**WHAT TO PRODUCE**
Quote the records beneath, complete and exact. Leave out images.

---------- RECORDS FOR THIS TASK

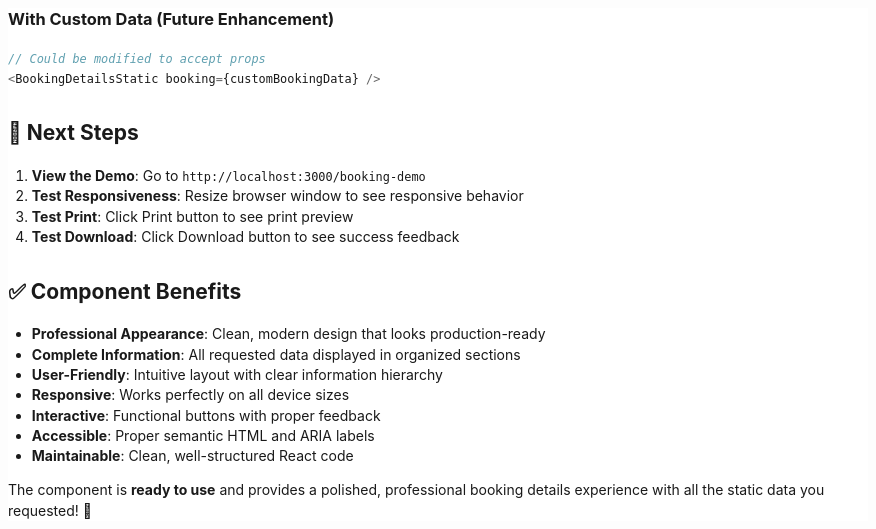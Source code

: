 ### With Custom Data (Future Enhancement)
```javascript
// Could be modified to accept props
<BookingDetailsStatic booking={customBookingData} />
```

## 🚀 Next Steps

1. **View the Demo**: Go to `http://localhost:3000/booking-demo`
2. **Test Responsiveness**: Resize browser window to see responsive behavior
3. **Test Print**: Click Print button to see print preview
4. **Test Download**: Click Download button to see success feedback

## ✅ Component Benefits

- **Professional Appearance**: Clean, modern design that looks production-ready
- **Complete Information**: All requested data displayed in organized sections
- **User-Friendly**: Intuitive layout with clear information hierarchy
- **Responsive**: Works perfectly on all device sizes
- **Interactive**: Functional buttons with proper feedback
- **Accessible**: Proper semantic HTML and ARIA labels
- **Maintainable**: Clean, well-structured React code

The component is **ready to use** and provides a polished, professional booking details experience with all the static data you requested! 🎉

--------------------

**ANSWER AREA**
Source code

: ### With Custom Data (Future Enhancement)
```javascript
// Could be modified to accept props
<BookingDetailsStatic booking={customBookingData} />
```

## 🚀 Next Steps

1. **View the Demo**: Go to `http://localhost:3000/booking-demo`
2. **Test Responsiveness**: Resize browser window to see responsive behavior
3. **Test Print**: Click Print button to see print preview
4. **Test Download**: Click Download button to see success feedback

## ✅ Component Benefits

- **Professional Appearance**: Clean, modern design that looks production-ready
- **Complete Information**: All requested data displayed in organized sections
- **User-Friendly**: Intuitive layout with clear information hierarchy
- **Responsive**: Works perfectly on all device sizes
- **Interactive**: Functional buttons with proper feedback
- **Accessible**: Proper semantic HTML and ARIA labels
- **Maintainable**: Clean, well-structured React code

The component is **ready to use** and provides a polished, professional booking details experience with all the static data you requested! 🎉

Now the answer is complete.